§ **Plain-text document sources**
****

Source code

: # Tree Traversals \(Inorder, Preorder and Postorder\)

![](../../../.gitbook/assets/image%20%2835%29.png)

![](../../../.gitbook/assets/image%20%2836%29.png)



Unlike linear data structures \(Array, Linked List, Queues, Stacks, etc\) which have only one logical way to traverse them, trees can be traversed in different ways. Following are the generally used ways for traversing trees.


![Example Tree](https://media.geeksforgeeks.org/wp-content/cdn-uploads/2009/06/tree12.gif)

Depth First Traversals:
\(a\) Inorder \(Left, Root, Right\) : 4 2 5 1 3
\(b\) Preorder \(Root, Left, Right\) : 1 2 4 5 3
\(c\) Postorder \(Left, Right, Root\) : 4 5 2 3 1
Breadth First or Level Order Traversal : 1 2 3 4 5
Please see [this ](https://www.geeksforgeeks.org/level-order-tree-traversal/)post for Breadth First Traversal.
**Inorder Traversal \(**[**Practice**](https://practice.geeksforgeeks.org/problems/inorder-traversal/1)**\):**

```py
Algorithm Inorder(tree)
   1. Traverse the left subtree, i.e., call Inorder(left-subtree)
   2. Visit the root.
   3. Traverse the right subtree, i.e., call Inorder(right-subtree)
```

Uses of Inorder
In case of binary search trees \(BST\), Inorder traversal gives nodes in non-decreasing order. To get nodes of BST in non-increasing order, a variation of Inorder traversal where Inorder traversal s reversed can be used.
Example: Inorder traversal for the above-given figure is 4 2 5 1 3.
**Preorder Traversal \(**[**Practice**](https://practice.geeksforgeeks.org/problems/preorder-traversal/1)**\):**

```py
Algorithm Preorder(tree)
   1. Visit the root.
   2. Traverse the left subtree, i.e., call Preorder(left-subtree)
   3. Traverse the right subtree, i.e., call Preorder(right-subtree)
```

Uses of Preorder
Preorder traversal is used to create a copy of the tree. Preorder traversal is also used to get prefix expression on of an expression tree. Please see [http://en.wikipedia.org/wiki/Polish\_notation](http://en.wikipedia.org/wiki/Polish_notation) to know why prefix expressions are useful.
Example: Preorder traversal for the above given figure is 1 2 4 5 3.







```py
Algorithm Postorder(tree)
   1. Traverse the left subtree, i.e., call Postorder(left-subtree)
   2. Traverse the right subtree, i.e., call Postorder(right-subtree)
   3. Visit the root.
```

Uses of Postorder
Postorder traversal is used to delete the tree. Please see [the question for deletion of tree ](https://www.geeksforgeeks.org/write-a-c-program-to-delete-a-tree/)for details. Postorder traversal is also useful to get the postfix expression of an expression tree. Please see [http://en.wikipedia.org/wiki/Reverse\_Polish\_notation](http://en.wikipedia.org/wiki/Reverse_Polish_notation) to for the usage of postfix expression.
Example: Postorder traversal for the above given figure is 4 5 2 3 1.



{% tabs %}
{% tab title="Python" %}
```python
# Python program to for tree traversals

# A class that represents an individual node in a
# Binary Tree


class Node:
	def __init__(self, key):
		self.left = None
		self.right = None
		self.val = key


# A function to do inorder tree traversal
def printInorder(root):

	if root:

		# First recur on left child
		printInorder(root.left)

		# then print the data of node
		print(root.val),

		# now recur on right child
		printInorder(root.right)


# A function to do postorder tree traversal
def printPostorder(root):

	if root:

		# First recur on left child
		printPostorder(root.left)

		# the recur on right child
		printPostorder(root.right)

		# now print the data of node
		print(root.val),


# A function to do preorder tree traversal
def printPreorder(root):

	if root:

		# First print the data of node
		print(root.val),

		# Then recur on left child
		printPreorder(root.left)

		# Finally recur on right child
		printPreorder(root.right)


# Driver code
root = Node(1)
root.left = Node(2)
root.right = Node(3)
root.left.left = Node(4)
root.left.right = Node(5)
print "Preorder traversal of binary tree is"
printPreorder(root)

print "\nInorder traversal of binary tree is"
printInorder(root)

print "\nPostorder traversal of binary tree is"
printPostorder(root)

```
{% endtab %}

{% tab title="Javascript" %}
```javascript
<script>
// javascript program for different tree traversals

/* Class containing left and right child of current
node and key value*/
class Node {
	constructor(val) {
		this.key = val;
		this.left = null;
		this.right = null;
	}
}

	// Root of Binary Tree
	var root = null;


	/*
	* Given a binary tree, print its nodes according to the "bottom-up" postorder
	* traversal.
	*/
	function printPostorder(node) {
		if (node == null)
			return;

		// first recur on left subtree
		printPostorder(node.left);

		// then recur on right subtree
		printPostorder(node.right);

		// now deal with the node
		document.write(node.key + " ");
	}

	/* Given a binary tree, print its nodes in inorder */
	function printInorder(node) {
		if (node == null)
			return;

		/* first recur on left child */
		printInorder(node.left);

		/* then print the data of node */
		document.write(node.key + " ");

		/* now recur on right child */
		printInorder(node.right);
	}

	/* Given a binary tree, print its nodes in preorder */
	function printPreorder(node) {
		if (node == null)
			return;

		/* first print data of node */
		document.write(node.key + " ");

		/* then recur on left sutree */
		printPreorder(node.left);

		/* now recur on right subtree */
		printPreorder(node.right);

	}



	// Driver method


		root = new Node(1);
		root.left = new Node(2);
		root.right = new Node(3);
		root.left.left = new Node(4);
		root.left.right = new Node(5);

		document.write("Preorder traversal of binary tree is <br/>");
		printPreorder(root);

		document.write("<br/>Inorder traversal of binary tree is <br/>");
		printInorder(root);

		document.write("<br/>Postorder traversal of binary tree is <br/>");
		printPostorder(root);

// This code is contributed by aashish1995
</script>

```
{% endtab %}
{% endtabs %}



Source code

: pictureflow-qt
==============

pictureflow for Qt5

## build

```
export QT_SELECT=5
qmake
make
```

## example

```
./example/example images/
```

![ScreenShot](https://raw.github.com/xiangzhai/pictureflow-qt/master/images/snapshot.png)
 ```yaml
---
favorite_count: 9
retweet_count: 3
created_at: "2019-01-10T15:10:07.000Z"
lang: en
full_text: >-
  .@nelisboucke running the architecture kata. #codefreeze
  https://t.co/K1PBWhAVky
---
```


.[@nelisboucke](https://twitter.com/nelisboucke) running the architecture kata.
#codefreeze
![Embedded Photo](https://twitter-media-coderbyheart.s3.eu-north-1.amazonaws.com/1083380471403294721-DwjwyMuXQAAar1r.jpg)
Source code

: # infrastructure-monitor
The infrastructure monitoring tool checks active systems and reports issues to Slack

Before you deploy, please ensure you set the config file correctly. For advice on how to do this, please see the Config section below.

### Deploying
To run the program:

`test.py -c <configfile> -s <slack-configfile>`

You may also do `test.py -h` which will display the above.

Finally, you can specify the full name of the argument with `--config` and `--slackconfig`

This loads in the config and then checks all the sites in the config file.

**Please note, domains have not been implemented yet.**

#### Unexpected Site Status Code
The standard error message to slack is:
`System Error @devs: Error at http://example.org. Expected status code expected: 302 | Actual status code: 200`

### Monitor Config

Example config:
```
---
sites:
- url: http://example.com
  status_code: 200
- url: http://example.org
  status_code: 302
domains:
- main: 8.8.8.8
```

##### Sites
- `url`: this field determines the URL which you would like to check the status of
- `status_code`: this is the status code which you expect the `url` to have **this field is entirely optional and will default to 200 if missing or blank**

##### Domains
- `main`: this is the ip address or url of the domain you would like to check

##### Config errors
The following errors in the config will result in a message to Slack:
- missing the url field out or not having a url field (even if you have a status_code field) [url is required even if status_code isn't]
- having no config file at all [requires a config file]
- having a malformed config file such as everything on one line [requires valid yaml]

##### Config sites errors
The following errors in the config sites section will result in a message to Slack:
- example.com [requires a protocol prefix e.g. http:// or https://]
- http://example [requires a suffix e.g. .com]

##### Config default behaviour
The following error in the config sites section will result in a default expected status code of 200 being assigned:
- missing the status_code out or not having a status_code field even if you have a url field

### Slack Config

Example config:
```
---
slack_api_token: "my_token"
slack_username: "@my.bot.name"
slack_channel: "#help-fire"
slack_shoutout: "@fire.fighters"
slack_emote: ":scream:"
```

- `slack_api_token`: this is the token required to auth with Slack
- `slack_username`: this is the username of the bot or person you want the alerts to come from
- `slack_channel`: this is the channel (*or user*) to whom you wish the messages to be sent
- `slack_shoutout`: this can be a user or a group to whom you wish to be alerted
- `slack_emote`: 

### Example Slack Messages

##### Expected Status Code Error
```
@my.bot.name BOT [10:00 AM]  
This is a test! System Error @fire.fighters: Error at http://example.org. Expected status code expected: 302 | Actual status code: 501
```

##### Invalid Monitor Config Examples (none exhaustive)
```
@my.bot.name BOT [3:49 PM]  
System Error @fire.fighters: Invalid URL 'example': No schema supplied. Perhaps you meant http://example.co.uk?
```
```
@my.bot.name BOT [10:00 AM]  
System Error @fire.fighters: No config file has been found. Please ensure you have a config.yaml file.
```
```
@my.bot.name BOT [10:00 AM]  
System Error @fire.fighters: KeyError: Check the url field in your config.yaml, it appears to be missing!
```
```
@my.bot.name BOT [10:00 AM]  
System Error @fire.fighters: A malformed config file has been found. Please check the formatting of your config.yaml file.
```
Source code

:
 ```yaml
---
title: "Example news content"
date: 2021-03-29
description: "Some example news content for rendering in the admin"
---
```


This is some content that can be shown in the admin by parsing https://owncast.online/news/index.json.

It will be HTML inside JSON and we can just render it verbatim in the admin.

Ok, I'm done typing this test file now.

****

§ **Prompt**
Tally up the lines of the data above where the string "also" appears, and give only the count.

§ **Response box**
3